- THE PROBLEM
For the entries below, report every line that includes the word "target".

Top of SUPPLIED MATERIAL

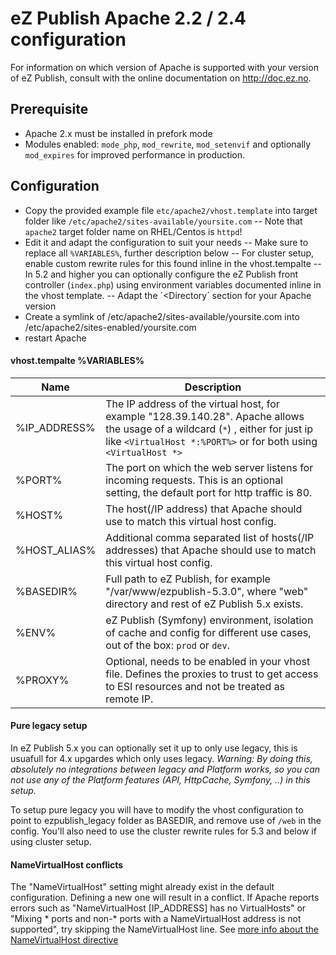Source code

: eZ Publish Apache 2.2 / 2.4  configuration
=========================================

For information on which version of Apache is supported with your version of eZ Publish, consult with the online documentation on http://doc.ez.no.


Prerequisite
------------
- Apache 2.x must be installed in prefork mode
- Modules enabled: `mode_php`, `mod_rewrite`, `mod_setenvif` and optionally `mod_expires` for improved performance in production.


Configuration
------------
- Copy the provided example file `etc/apache2/vhost.template` into target folder like `/etc/apache2/sites-available/yoursite.com`
-- Note that `apache2` target folder name on RHEL/Centos is `httpd`!
- Edit it and adapt the configuration to suit your needs
-- Make sure to replace all `%VARIABLES%`, further description below
-- For cluster setup, enable custom rewrite rules for this found inline in the vhost.tempalte
-- In 5.2 and higher you can optionally configure the eZ Publish front controller (`index.php`) using environment variables documented inline in the vhost template.
-- Adapt the ´<Directory´ section for your Apache version
- Create a symlink of /etc/apache2/sites-available/yoursite.com into /etc/apache2/sites-enabled/yoursite.com
- restart Apache

#### vhost.tempalte %VARIABLES%

| Name         | Description          |
|--------------|----------------------|
| %IP_ADDRESS% | The IP address of the virtual host, for example "128.39.140.28". Apache allows the usage of a wildcard (`*`) , either for just ip like `<VirtualHost *:%PORT%>` or for both using `<VirtualHost *>` |
| %PORT%       | The port on which the web server listens for incoming requests. This is an optional setting, the default port for http traffic is 80. |
| %HOST%       | The host(/IP address) that Apache should use to match this virtual host config. |
| %HOST_ALIAS% | Additional comma separated list of hosts(/IP addresses) that Apache should use to match this virtual host config. |
| %BASEDIR%    | Full path to eZ Publish, for example "/var/www/ezpublish-5.3.0", where "web" directory and rest of eZ Publish 5.x exists. |
| %ENV%        | eZ Publish (Symfony) environment, isolation of cache and config for different use cases, out of the box: `prod` or `dev`. |
| %PROXY%      | Optional, needs to be enabled in your vhost file. Defines the proxies to trust to get access to ESI resources and not be treated as remote IP. |

#### Pure legacy setup

In eZ Publish 5.x you can optionally set it up to only use legacy, this is usuafull for 4.x upgardes which only uses legacy.
*Warning: By doing this, absolutely no integrations between legacy and Platform works, so you can not use any of the Platform features (API, HttpCache, Symfony, ..) in this setup.*

To setup pure legacy you will have to modify the vhost configuration to point to ezpublish_legacy folder as BASEDIR, and remove use of `/web` in the config.
You'll also need to use the cluster rewrite rules for 5.3 and below if using cluster setup.

#### NameVirtualHost conflicts

The "NameVirtualHost" setting might already exist in the default configuration. Defining a new one will result in a conflict. If Apache reports errors such as "NameVirtualHost [IP_ADDRESS] has no VirtualHosts" or "Mixing * ports and non-* ports with a NameVirtualHost address is not supported", try skipping the NameVirtualHost line. See [more info about the NameVirtualHost directive](http://httpd.apache.org/docs/2.2/mod/core.html#namevirtualhost)
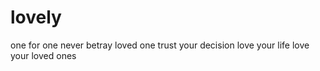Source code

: # lovely
one for one
never betray loved one
trust your decision
love your life
love your loved ones
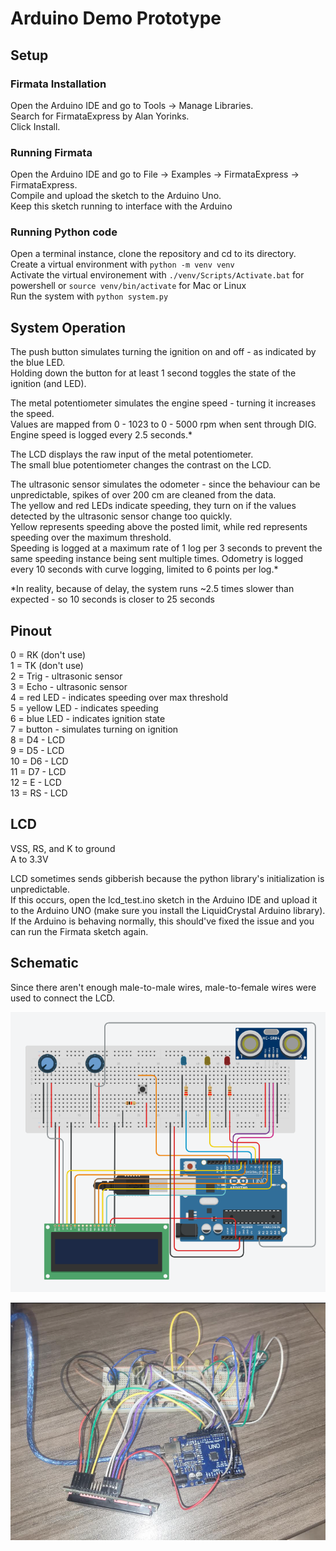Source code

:# Arduino Demo Prototype

## Setup

### Firmata Installation

Open the Arduino IDE and go to Tools -> Manage Libraries.  
Search for FirmataExpress by Alan Yorinks.  
Click Install.

### Running Firmata

Open the Arduino IDE and go to File -> Examples -> FirmataExpress -> FirmataExpress.  
Compile and upload the sketch to the Arduino Uno.  
Keep this sketch running to interface with the Arduino

### Running Python code

Open a terminal instance, clone the repository and cd to its directory.  
Create a virtual environment with `python -m venv venv`  
Activate the virtual environement with `./venv/Scripts/Activate.bat` for powershell or `source venv/bin/activate` for Mac or Linux  
Run the system with `python system.py`

## System Operation

The push button simulates turning the ignition on and off - as indicated by the blue LED.  
Holding down the button for at least 1 second toggles the state of the ignition (and LED).  

The metal potentiometer simulates the engine speed - turning it increases the speed.  
Values are mapped from 0 - 1023 to 0 - 5000 rpm when sent through DIG.  
Engine speed is logged every 2.5 seconds.*  

The LCD displays the raw input of the metal potentiometer.  
The small blue potentiometer changes the contrast on the LCD.  

The ultrasonic sensor simulates the odometer - since the behaviour can be unpredictable, spikes of over 200 cm are cleaned from the data.  
The yellow and red LEDs indicate speeding, they turn on if the values detected by the ultrasonic sensor change too quickly.  
Yellow represents speeding above the posted limit, while red represents speeding over the maximum threshold.  
Speeding is logged at a maximum rate of 1 log per 3 seconds to prevent the same speeding instance being sent multiple times.
Odometry is logged every 10 seconds with curve logging, limited to 6 points per log.*  

*In reality, because of delay, the system runs ~2.5 times slower than expected - so 10 seconds is closer to 25 seconds

## Pinout

0 = RK (don't use)  
1 = TK (don't use)  
2 = Trig - ultrasonic sensor  
3 = Echo - ultrasonic sensor  
4 = red LED - indicates speeding over max threshold  
5 = yellow LED - indicates speeding  
6 = blue LED - indicates ignition state  
7 = button - simulates turning on ignition  
8 = D4 - LCD  
9 = D5 - LCD  
10 = D6 - LCD  
11 = D7 - LCD  
12 = E - LCD  
13 = RS - LCD  

## LCD

VSS, RS, and K to ground  
A to 3.3V

LCD sometimes sends gibberish because the python library's initialization is unpredictable.  
If this occurs, open the lcd_test.ino sketch in the Arduino IDE and upload it to the Arduino UNO (make sure you install the LiquidCrystal Arduino library).  
If the Arduino is behaving normally, this should've fixed the issue and you can run the Firmata sketch again.  

## Schematic

Since there aren't enough male-to-male wires, male-to-female wires were used to connect the LCD.

![Alt text](images/schematic.png)

![Alt text](images/picture.png)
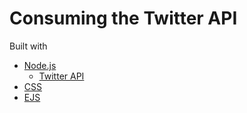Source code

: # Consuming the Twitter API

Built with
- [Node.js](https://nodejs.org/en/)
    - [Twitter API](https://www.npmjs.com/package/twitter)
- [CSS](https://developer.mozilla.org/en-US/docs/Web/CSS)
- [EJS](https://ejs.co/)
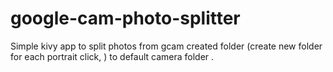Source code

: # google-cam-photo-splitter
Simple kivy app to split photos from gcam created folder (create new folder for each portrait click, ) to default camera folder . 
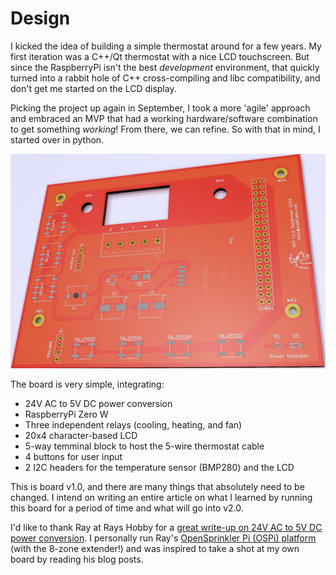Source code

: # Design

I kicked the idea of building a simple thermostat around for a few years.  My first iteration was a C++/Qt thermostat with a nice LCD touchscreen.  But since the RaspberryPi isn't the best _development_ environment, that quickly turned into a rabbit hole of C++ cross-compiling and libc compatibility, and don't get me started on the LCD display.

Picking the project up again in September, I took a more 'agile' approach and embraced an MVP that had a working hardware/software combination to get something *working*!  From there, we can refine.  So with that in mind, I started over in python.

![RPT board v1.0 rendering](images/board_v1.jpeg)

The board is very simple, integrating:
* 24V AC to 5V DC power conversion
* RaspberryPi Zero W
* Three independent relays (cooling, heating, and fan)
* 20x4 character-based LCD
* 5-way temminal block to host the 5-wire thermostat cable
* 4 buttons for user input
* 2 I2C headers for the temperature sensor (BMP280) and the LCD

This is board v1.0, and there are many things that absolutely need to be changed.  I intend on writing an entire article on what I learned by running this board for a period of time and what will go into v2.0.

I'd like to thank Ray at Rays Hobby for a [great write-up on 24V AC to 5V DC power conversion](https://rayshobby.net/wordpress/24vac-to-5vdc-conversion/).  I personally run Ray's [OpenSprinkler Pi (OSPi) platform](https://opensprinkler.com/product/opensprinkler-pi/) (with the 8-zone extender!) and was inspired to take a shot at my own board by reading his blog posts.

Bottom of SUPPLIED MATERIAL

- TASK RESPONSE
- Copy the provided example file `etc/apache2/vhost.template` into target folder like `/etc/apache2/sites-available/yoursite.com`
-- Note that `apache2` target folder name on RHEL/Centos is `httpd`!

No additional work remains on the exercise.